I am pretty sure that if her rapist raped somebody who happened to get off a bus they expected to take - ie., somebody not even following their usual pattern, someone who was there by chance - he was going to rape someone. This woman happened to be in the wrong place and it is awful. But I think he would have done it anyway. There's no chance of there not being women on the streets in that area. He would have found someone.

MateyM00 · 10/06/2012 11:25

If everyone on that bus KNEW that she would be raped if she left the bus, they would all have given her it.

no-one knowingly let that girl get raped.

Your outrage is misplaced.

I feel for the girl, obviously, what a terrible thing to have happened.

MarySA · 10/06/2012 11:32

I think somebody on the bus should have paid the 20p. After all it wasn't the £5 she was asking for. And also the bus driver could have used his discretion.

crazy88 · 10/06/2012 11:35

Just as an aside, when my dh lived in Toronto, it was common practice for bus drivers to drop women off as close to their homes as possible at night, rather than at bus stops. Ironic as Toronto one of the safest cities in the world apparently (recent random gun shootings aside!)

LRDtheFeministDragon · 10/06/2012 11:42

mary, how often can the bus driver 'use his discretion' before he gets sacked?

And what if the other people on the bus didn't have 20p, or weren't asked, or weren't listening as tunip says?

It's interesting how many people now are saying 'oh, they should have given the 20p' where you just know that if we asked on AIBU 'would you have given a woman who was begging on the bus for her fare money', loads of people would say no.

WinkyWinkola · 10/06/2012 11:44

Well it's not safe for a young woman alone on the streets at 3am whether you know she's going to get raped or not.
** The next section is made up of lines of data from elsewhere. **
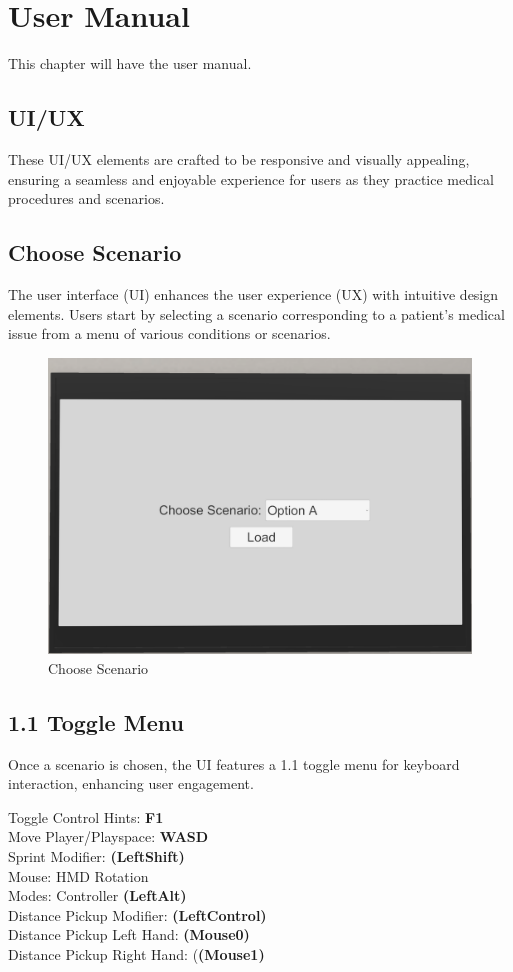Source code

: \chapter{User Manual}
\label{ch:manual}
This chapter will have the user manual.
\section{UI/UX}
These UI/UX elements are crafted to be responsive and visually appealing, ensuring a seamless and enjoyable experience for users as they practice medical procedures and scenarios.
\section{Choose Scenario}
The user interface (UI) enhances the user experience (UX) with intuitive design elements. Users start by selecting a scenario corresponding to a patient's medical issue from a menu of various conditions or scenarios.
\begin{figure}[h]
    \centering
    \includegraphics[width=0.5\linewidth]{Images/screen.png}
    \caption{Choose Scenario}
    \label{fig:ChooseScenario}
\end{figure}
\section{1.1 Toggle Menu}
Once a scenario is chosen, the UI features a 1.1 toggle menu for keyboard interaction, enhancing user engagement.
\begin{center}
    {Toggle Control Hints:} \textbf{F1} \\ 
    {Move Player/Playspace:} \textbf{WASD} \\
    {Sprint Modifier:} \textbf{(LeftShift)} \\
    {Mouse:} HMD Rotation \\
    {Modes:} Controller \textbf{(LeftAlt)} \\
    {Distance Pickup Modifier:} \textbf{(LeftControl)} \\
    {Distance Pickup Left Hand:} \textbf{(Mouse0)} \\
    {Distance Pickup Right Hand:} (\textbf{(Mouse1)}
\end{center}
Even if she had got home safely, she should not have been kicked off the bus.

LRDtheFeministDragon · 10/06/2012 11:51

The answer isn't to demonize the bus driver and other passengers.
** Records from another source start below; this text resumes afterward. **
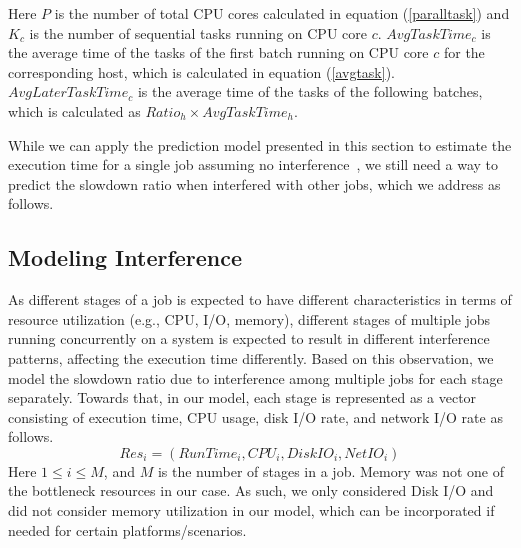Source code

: \noindent
Here $P$ is the number of total CPU cores calculated in equation (\ref{paralltask}) and $K_c$ is the number of sequential tasks running on CPU core $c$. $AvgTaskTime_c$ is the average time of the tasks of the first batch running on CPU core $c$ for the corresponding host, which is calculated in equation (\ref{avgtask}). $AvgLaterTaskTime_c$ is the average time of the tasks of the following batches, which is calculated as $Ratio_h \times AvgTaskTime_h$.

\noindent
While we can apply the prediction model presented in this section to estimate the execution time for a single job assuming no interference~\cite{wangperformance}, we still need a way to predict the slowdown ratio when interfered with other jobs, which we address as follows.


\subsection{Modeling Interference}
As different stages of a job is expected to have different characteristics in terms of resource utilization (e.g., CPU, I/O, memory), different stages of multiple jobs running concurrently on a system is expected to result in different interference patterns, affecting the execution time differently. Based on this observation, we model the slowdown ratio due to interference among multiple jobs for each stage separately. Towards that, in our model, each stage is represented as a vector consisting of execution time, CPU usage, disk I/O rate, and network I/O rate as follows.
\begin{equation}
\label{res}
Res_i = (RunTime_i, CPU_i, DiskIO_i, NetIO_i)
\end{equation}
Here $1 \leq i \leq M$, and $M$ is the number of stages in a job. Memory was not one of the bottleneck resources in our case. As such, we only considered Disk I/O and did not consider memory utilization in our model, which can be incorporated if needed for certain platforms/scenarios. 





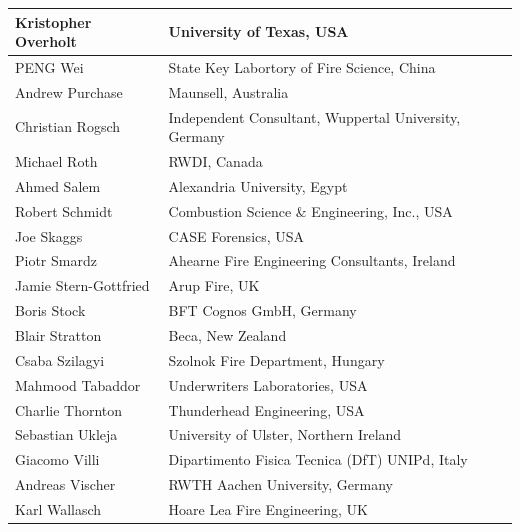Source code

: \documentclass[11pt]{book}
\begin{document}
\begin{longtable}{|l|l|}
Kristopher Overholt                     & University of Texas, USA                  \\ \hline
PENG Wei                                & State Key Labortory of Fire Science, China                  \\ \hline
Andrew Purchase                         & Maunsell, Australia                  \\ \hline
Christian Rogsch                        & Independent Consultant, Wuppertal University, Germany                  \\ \hline
Michael Roth                            & RWDI, Canada                  \\ \hline
Ahmed Salem                             & Alexandria University, Egypt                                             \\ \hline
Robert Schmidt                          & Combustion Science \& Engineering, Inc., USA                  \\ \hline
Joe Skaggs                              & CASE Forensics, USA                  \\ \hline
Piotr Smardz                            & Ahearne Fire Engineering Consultants, Ireland                  \\ \hline
Jamie Stern-Gottfried                   & Arup Fire, UK                 \\ \hline
Boris Stock                             & BFT Cognos GmbH, Germany                  \\ \hline
Blair Stratton                          & Beca, New Zealand                   \\ \hline
Csaba Szilagyi                          & Szolnok Fire Department, Hungary                  \\ \hline
Mahmood Tabaddor                        & Underwriters Laboratories, USA                  \\ \hline
Charlie Thornton                        & Thunderhead Engineering, USA                  \\ \hline
Sebastian Ukleja                        & University of Ulster, Northern Ireland                  \\ \hline
Giacomo Villi                           & Dipartimento Fisica Tecnica (DfT) UNIPd, Italy                  \\ \hline
Andreas Vischer                         & RWTH Aachen University, Germany                  \\ \hline
Karl Wallasch                           & Hoare Lea Fire Engineering, UK                  \\ \hline

\end{longtable}
\end{document}
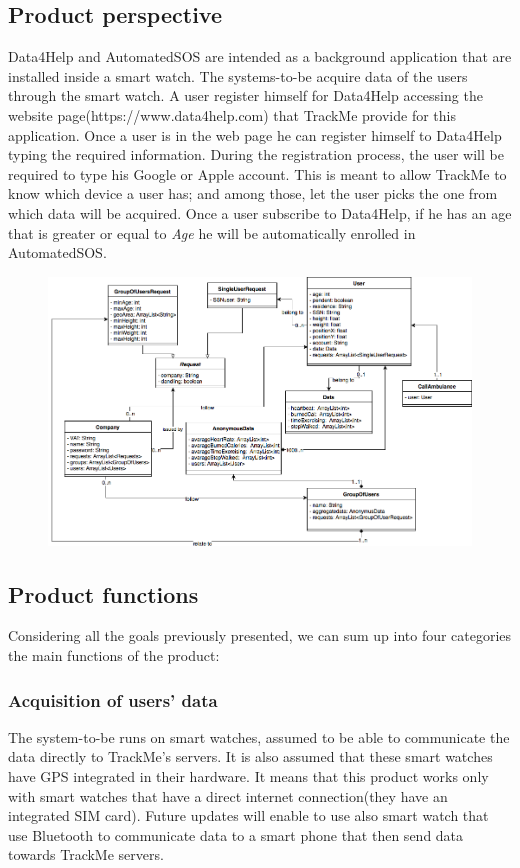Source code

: \documentclass{article}
\begin{document}
\subsection{Product perspective}
Data4Help and AutomatedSOS are intended as a background application that are installed inside a smart watch. The systems-to-be acquire data of the users through the smart watch. A user register himself for Data4Help accessing the website page(https://www.data4help.com) that TrackMe provide for this application. Once a user is in the web page he can register himself to Data4Help typing the required information. During the registration process, the user will be required to type his Google or Apple account. This is meant to allow TrackMe to know which device a user has; and among those, let the user picks the one from which data will be acquired. Once a user subscribe to Data4Help, if he has an age that is greater or equal to \emph{Age} he will be automatically enrolled in AutomatedSOS.
\begin{figure}[h!]
\centering
    \textbf{}\par\medskip
	\includegraphics[width= \linewidth]{model.png}
\end{figure}
\subsection{Product functions}
Considering all the goals previously presented, we can sum up into four categories the main functions of the product: \newpage
\subsubsection{Acquisition of users' data}
The system-to-be runs on smart watches, assumed to be able to communicate the data directly to TrackMe's servers. It is also assumed that these smart watches have GPS integrated in their hardware. It means that this product works only with smart watches that have a direct internet connection(they have an integrated SIM card). Future updates will enable to use also smart watch that use Bluetooth to communicate data to a smart phone that then send data towards TrackMe servers.
\end{document}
It's not safe. There are possible ways to make it safer. This is not one of them.

Birdsgottafly · 10/06/2012 11:58

"I don't understand why everyone's assuming the other passengers all knew what was going on"

The woman held the bus up begging to be let on for eight minutes. There was a camera on the bus and this has been recorded, apparently.

LRDtheFeministDragon · 10/06/2012 12:02

If you're on a bus in a dodgy area late at night, do you always go downstairs and check what's going on?

Yes, I really hope if we'd all been on the bus, we'd have thought it was awful and given her 20p. But we can't know that and we might well instead have judged her or felt scared about someone who argued for 8 minutes. It's easy to feel sure now.

If we had been there, and we had given her 20p, how does that change the fact there was, that night, a rapist wandering around an area of Nottingham where there are likely to be lots of young women on the streets and vulnerable?

TheMonster · 10/06/2012 12:04

Was she drunk though? Maybe people didn't want to be sharing a bus home with an intoxicated woman who might puke everywhere.
I don't think demonising the other passengers or the driver is right.
The moral is to make sure you can get home safely.

LRDtheFeministDragon · 10/06/2012 12:07

Sorry, I think I'm banging on about this so I should shut up.

But NO, the moral isn't to make sure you can get home safely. The moral is to get rapists to stop raping.

If she had got home safely, that almost certainly would not protect some other unlucky woman, probably someone homeless or maybe a prostitute on the streets out there, from being raped.